Sanità, trasporti, scuola. È sempre più lungo l’elenco dei lavoratori che subiscono aggressioni. Una violenza trasversale e quotidiana, che interessa principalmente quei settori che si interfacciano con l’utenza. Ne abbiamo parlato con Mattia Pirulli, segretario confederale, con delega alla sicurezza, della Cisl.
Segretario Pirulli ogni giorno assistiamo ad aggressioni nei confronti dei lavoratori. Sanitari, autisti dei mezzi, personale delle Ferrovie e insegnati. Come si spiega questa esplosione di violenza?
C’è una esasperazione della violenza che ormai pervade in profondità la società. Questa, molte volte, è figlia di un disagio che poi sfocia in aggressioni verbali e fisiche nei confronti dei sanitari, degli autisti dei mezzi, dei capi treno o del personale della scuola.
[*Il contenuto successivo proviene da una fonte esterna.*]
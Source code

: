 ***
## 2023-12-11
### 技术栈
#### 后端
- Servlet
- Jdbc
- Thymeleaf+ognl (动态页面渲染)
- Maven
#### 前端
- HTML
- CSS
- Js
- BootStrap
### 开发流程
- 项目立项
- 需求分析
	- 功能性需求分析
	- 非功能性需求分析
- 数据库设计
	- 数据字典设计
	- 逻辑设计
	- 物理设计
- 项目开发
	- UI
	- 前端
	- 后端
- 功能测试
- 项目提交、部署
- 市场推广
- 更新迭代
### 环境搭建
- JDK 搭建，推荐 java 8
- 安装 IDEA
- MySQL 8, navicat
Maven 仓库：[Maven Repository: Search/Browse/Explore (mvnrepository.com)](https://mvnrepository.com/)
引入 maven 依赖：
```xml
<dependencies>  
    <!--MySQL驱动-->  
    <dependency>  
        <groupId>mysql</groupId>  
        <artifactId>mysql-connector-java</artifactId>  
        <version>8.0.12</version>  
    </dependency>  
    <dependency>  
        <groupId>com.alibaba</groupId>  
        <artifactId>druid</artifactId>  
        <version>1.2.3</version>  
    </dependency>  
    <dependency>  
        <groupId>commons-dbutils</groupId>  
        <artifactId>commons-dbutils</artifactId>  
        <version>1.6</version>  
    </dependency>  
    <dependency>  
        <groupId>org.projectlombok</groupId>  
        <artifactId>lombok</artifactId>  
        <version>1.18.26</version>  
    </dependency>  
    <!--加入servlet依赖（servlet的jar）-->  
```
Invece, come avviene per i più giovani, questa violenza è puramente gratuita. Non ha delle motivazioni alle spalle, anche se questo non vuol dire giustificarla. Allo stesso modo una certa narrazione non fa bene. Se mi viene sempre detto che tutti i medici non sono bravi professionisti, questo inciderà sul mio modo di relazionarmi con loro. Purtroppo la violenza è diventata il mezzo per risolvere ogni situazione. Si sta perdendo la capacità di relazionarsi con l’altro, di confrontarsi con idee diverse.
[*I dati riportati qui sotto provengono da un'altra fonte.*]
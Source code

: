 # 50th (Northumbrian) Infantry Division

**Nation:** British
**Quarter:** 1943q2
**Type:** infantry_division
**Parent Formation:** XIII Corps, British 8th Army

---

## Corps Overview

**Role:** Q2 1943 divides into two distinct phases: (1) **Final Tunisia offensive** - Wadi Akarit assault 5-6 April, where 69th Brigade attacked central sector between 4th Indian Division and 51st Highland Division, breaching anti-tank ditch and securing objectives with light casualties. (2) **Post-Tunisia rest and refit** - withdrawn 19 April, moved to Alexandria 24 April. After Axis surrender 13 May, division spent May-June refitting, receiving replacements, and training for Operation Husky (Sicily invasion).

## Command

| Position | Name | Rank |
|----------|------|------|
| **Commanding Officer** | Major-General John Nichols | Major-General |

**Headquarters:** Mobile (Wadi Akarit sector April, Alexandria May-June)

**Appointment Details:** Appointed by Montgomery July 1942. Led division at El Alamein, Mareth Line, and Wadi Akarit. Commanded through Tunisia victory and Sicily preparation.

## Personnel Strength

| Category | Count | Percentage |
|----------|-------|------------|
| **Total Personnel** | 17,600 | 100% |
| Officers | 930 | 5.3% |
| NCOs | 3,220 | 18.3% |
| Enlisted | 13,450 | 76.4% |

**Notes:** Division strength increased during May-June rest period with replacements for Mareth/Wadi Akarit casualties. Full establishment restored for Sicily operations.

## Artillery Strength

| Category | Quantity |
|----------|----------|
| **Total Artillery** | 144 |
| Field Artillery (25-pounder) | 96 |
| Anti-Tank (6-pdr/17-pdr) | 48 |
La collettività che cosa può fare per arginarla?
Nella società chi ha una funzione di rappresentanza, e non penso solo alle parti sociali, ma al terzo settore e a tutte quelle realtà che esprimono gli interessi e i bisogni di una parte, dovrebbe farsi carico di promuovere nuovamente la cultura del confronto e del dialogo. Solo in questo modo si può porre un argine alla violenza.
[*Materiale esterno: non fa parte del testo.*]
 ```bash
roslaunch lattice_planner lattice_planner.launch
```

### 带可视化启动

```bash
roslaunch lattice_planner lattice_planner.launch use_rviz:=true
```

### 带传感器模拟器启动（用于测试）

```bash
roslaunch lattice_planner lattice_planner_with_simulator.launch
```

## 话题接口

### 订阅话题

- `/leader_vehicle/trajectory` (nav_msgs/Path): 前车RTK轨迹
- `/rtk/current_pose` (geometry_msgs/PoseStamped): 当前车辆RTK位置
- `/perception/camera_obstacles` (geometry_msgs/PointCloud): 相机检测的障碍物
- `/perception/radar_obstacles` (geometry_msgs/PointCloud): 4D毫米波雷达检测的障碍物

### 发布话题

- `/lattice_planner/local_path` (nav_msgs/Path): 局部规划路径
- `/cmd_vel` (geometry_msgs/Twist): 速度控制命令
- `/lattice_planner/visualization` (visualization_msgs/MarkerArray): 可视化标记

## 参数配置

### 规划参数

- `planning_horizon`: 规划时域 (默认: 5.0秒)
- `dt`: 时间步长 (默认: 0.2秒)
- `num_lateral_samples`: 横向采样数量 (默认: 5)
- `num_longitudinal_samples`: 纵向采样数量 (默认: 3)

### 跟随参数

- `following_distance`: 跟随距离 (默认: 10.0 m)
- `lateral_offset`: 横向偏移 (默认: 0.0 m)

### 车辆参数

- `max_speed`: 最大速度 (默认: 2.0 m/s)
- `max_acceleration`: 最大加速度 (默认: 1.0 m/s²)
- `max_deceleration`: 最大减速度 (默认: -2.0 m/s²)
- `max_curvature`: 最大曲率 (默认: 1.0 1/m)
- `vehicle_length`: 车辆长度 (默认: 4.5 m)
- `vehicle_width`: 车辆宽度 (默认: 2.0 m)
In che modo la politica può intervenire?
Da tempo assistiamo a una politica muscolare. C’è un bipolarismo aggressivo, in Italia come negli Stati Uniti, che alimenta la narrazione del nemico. E questo atteggiamento non è ad appannaggio solo di un partito o di una precisa parte. È venuta meno la volontà di trovare un punto di caduta per perseguire il bene della collettività. Su un piano più concreto, la politica deve legiferare per tutelare i lavoratori e arginare le violenze.
Che ruolo può avere il sindacato?
Il sindacato deve, prima di tutto, individuare quelle categorie più soggette alle aggressioni. È un lavoro che deve essere fatto ai tavoli istituzionali, con la politica e le rappresentanze datoriali, per monitorare questi fenomeni e trovare le soluzioni. E deve poi esercitare quella funzione di mediazione e di allentamento delle tensioni sociali che abbiamo detto prima.
In concreto come si possono proteggere i lavoratori?
Dobbiamo partire dal presupposto che non ci può essere un’unica soluzione. Le aggressioni non interessano un’unica categoria ma più settori. Il dato che li accomuna è che si tratta di lavoratori a contatto con l’utenza. Non credo che la presenza fissa di una pattuglia in ogni luogo di lavoro sia la soluzione. Si cadrebbe in una sorta di stato di polizia. Ovviamente se sappiamo che ci sono lavori più pericolosi, perché magari si svolgono anche in turni di notte, allora si può pensare a un collegamento diretto con le forze dell’ordine, o a rivedere l’organizzazione evitando che i lavoratori svolgano alcune mansioni da soli ma sempre con la presenza di un collega. L’inasprimento delle pene, come fatto per la sanità, può avere una funzione di deterrenza, informando anche l’utenza sulle sanzioni nelle quali può incorrere in caso di aggressione.
La piaga delle aggressioni sfocia nel grande tema della sicurezza. Come mai infortuni e decessi sul lavoro sono ancora così alti?
Rispetto agli anni passati il 2023 e il 2024 hanno visto risalire gli infortuni e le morti sul lavoro. La sfida della sicurezza richiede un grande patto tra politica, sindacati e mondo datoriale. Si dovrebbe procedere alla qualificazione delle imprese, e la patente a punti, nonostante le critiche, è un primo passo importante che dovrebbe essere esteso a tutti i settori. Occorre rafforzare i controlli aumentando il numero degli ispettori. L’introduzione, attraverso la contrattazione, delle nuove tecnologie, come l’intelligenza artificiale, sono strumenti che possono prevenire gli incidenti. Serve poi molta formazione per i lavoratori, per renderli consapevoli dei rischi che corrono, ma una formazione vera e di qualità. E, infine, potenziare il ruolo degli RLS e RLST.